*Assignment*. As the answer, give every line of the records that includes the word "push".

======== Extracted entries ========

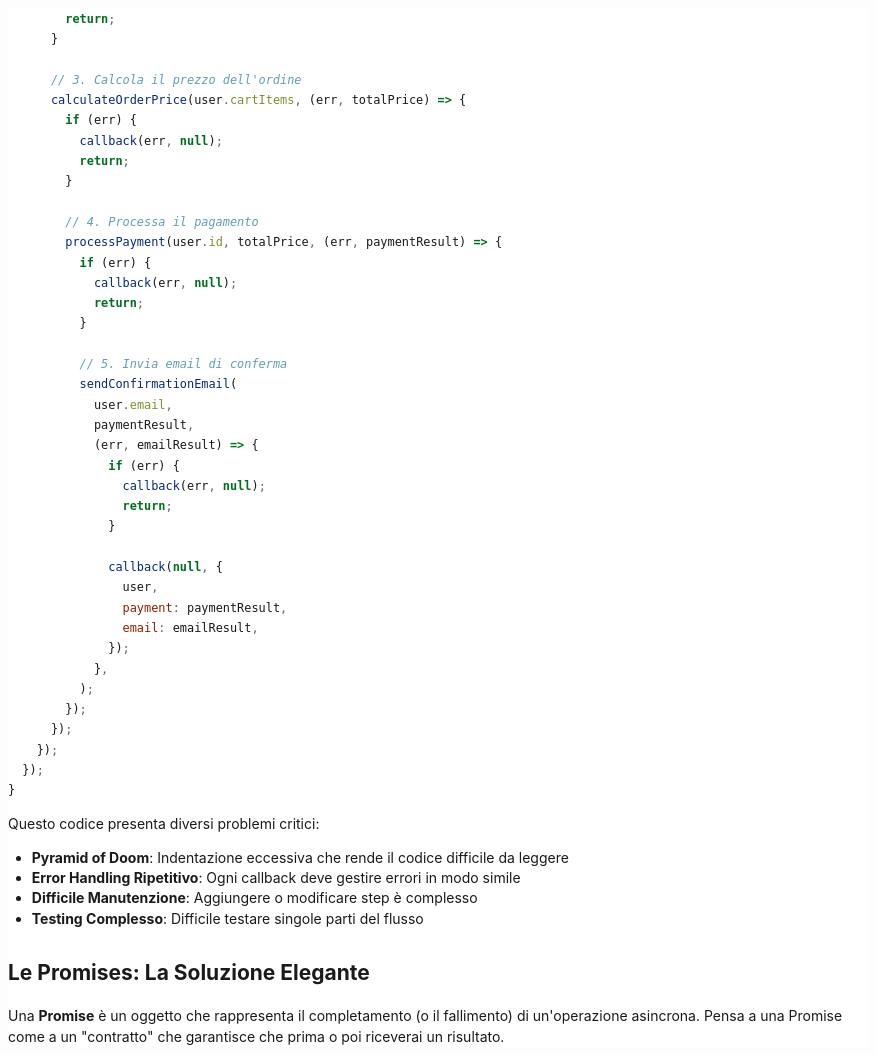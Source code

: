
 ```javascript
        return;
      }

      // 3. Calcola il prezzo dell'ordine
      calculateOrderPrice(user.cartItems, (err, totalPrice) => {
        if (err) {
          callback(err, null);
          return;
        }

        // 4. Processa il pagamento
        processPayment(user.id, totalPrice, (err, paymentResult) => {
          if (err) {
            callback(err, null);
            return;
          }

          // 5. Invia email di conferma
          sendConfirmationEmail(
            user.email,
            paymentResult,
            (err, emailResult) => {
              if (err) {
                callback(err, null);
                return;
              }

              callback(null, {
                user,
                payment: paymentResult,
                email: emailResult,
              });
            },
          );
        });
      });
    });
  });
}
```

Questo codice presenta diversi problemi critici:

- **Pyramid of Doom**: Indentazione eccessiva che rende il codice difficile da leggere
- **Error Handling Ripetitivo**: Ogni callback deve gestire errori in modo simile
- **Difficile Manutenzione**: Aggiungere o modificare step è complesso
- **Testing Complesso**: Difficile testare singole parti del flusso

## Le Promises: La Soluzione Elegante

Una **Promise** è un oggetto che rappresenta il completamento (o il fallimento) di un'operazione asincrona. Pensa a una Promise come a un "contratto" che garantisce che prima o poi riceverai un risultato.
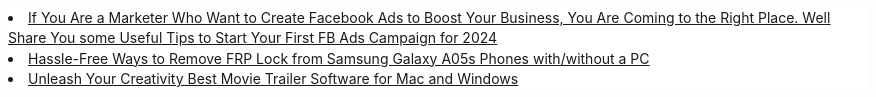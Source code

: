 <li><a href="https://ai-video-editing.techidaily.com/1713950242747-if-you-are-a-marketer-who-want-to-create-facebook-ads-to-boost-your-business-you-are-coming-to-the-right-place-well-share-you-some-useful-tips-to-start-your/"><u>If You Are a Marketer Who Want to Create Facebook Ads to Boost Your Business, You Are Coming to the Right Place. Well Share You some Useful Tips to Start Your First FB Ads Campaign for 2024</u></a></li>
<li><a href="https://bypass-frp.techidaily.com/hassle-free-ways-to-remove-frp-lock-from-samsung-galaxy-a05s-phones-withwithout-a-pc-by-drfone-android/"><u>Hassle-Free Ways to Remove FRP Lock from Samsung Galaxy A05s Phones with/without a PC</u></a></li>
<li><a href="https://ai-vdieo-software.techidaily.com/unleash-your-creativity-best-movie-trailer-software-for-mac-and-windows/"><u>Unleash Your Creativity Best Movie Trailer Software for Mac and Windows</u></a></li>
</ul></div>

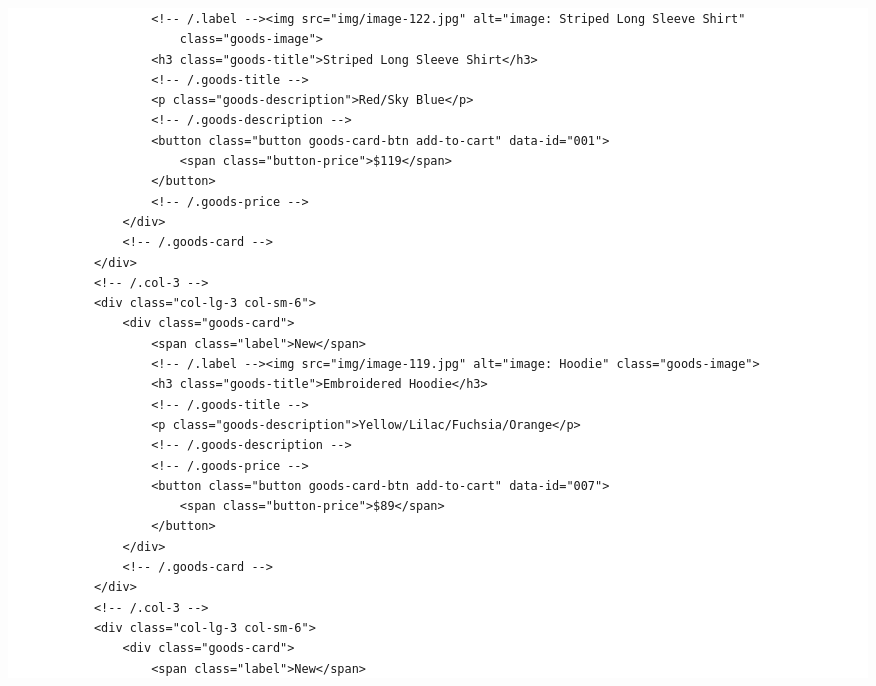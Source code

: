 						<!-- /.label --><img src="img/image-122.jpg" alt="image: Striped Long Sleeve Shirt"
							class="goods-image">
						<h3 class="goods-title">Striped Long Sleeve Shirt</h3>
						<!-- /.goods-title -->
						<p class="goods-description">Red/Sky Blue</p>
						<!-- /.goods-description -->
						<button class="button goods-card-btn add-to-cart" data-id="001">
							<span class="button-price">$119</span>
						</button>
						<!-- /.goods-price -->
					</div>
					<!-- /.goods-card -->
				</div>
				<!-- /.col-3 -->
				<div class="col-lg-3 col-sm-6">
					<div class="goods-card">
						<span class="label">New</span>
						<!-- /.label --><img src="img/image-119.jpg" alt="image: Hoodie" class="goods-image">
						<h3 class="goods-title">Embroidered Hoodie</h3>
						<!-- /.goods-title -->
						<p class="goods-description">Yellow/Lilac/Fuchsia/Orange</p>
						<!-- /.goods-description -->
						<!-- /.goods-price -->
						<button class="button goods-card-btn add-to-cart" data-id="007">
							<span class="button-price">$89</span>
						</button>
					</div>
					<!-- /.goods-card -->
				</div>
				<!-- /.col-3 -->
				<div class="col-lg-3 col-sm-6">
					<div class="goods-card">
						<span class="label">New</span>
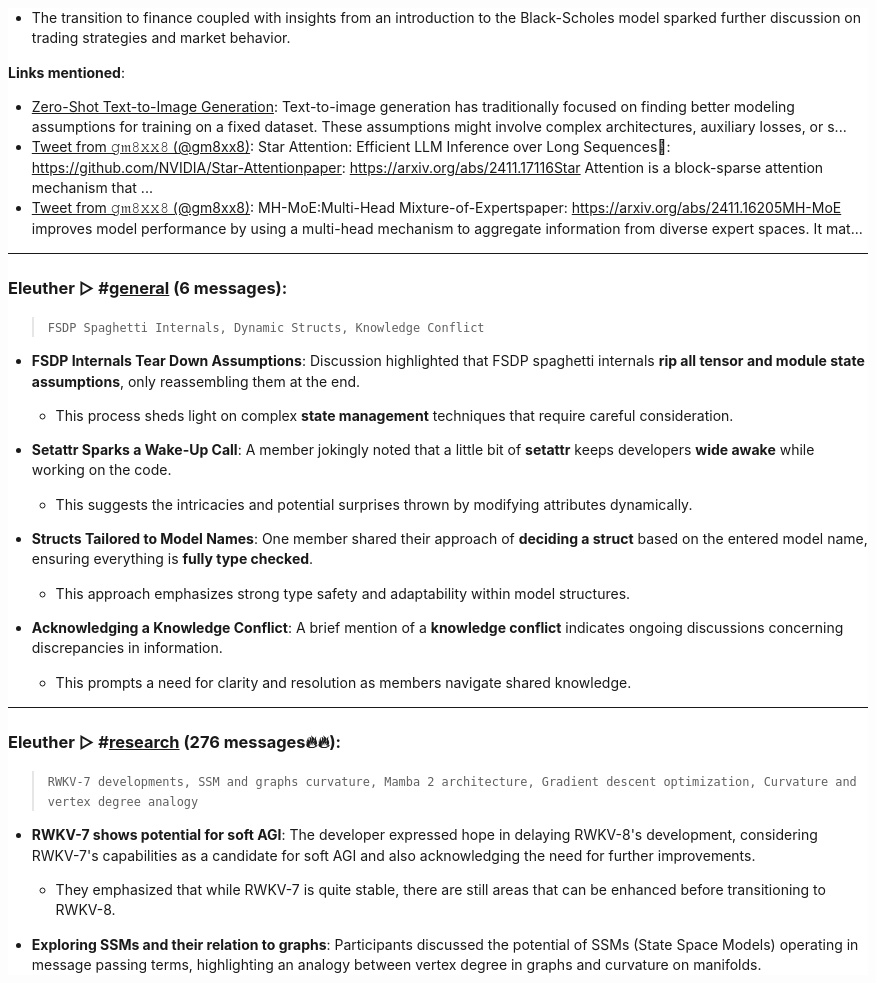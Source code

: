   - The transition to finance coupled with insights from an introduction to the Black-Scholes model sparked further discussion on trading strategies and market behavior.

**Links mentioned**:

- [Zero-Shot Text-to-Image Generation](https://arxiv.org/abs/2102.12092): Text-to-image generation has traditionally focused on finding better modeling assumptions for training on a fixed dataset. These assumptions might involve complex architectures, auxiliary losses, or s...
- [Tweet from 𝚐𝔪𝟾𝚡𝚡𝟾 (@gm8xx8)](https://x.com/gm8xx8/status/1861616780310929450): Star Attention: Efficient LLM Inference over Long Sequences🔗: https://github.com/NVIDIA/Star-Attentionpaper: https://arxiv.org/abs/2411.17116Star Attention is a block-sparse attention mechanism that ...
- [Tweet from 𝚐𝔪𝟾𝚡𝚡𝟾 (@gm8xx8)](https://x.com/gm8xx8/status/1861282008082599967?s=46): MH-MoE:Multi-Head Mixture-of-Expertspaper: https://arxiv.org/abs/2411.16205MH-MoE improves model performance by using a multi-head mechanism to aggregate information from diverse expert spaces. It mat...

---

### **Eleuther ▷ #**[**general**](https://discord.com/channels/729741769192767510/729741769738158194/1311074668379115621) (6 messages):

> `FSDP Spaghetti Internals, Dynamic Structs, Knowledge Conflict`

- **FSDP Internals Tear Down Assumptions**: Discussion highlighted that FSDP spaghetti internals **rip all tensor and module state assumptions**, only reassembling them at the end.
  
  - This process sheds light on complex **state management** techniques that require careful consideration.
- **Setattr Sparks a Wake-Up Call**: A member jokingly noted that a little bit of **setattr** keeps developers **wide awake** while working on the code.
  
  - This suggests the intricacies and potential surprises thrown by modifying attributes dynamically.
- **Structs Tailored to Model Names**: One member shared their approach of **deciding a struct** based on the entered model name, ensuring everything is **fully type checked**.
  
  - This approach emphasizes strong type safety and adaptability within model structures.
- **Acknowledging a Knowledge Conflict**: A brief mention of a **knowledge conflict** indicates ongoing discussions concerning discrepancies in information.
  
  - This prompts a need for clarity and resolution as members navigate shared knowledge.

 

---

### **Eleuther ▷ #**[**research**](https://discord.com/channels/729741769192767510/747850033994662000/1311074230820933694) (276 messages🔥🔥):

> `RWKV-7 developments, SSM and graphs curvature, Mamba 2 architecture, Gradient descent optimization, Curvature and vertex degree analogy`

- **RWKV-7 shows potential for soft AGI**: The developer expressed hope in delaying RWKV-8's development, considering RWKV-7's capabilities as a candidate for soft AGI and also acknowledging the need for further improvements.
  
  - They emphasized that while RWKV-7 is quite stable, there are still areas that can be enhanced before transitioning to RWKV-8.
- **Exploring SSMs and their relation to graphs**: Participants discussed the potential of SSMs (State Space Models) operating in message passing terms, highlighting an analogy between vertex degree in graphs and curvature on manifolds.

========
======== Extracted entries ========

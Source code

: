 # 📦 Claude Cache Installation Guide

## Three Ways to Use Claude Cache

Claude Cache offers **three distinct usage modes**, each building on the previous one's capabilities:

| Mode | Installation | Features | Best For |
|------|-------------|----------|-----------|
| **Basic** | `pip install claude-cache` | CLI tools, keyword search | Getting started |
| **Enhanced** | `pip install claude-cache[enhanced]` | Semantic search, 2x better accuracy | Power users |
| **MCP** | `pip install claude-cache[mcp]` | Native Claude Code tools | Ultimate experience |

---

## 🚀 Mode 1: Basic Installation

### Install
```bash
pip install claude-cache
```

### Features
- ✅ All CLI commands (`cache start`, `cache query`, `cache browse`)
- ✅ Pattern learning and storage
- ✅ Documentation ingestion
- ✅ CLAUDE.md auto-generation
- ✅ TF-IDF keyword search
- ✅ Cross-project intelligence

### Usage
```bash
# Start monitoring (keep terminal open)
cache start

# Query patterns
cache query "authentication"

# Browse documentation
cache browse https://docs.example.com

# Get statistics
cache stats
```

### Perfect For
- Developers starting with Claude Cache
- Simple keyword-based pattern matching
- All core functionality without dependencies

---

========
======== Extracted entries ========

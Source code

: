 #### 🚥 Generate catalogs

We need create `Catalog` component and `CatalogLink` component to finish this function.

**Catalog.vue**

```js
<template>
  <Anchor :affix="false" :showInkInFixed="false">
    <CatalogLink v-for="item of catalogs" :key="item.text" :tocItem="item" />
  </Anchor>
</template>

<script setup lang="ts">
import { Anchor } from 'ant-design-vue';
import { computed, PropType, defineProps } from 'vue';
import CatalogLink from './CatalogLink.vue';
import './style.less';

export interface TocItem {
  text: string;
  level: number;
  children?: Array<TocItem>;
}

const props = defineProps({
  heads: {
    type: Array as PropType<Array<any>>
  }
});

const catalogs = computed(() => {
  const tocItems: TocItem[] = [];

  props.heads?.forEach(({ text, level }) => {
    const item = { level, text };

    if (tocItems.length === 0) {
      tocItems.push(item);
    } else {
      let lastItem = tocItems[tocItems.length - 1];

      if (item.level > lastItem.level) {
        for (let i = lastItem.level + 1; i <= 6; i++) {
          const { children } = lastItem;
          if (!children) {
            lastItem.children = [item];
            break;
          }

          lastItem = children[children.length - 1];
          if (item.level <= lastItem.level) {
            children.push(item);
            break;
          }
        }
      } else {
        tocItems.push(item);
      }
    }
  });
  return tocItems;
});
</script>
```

========

*Exercise solution*.
      tocItems.push(item);
            children.push(item);
        tocItems.push(item);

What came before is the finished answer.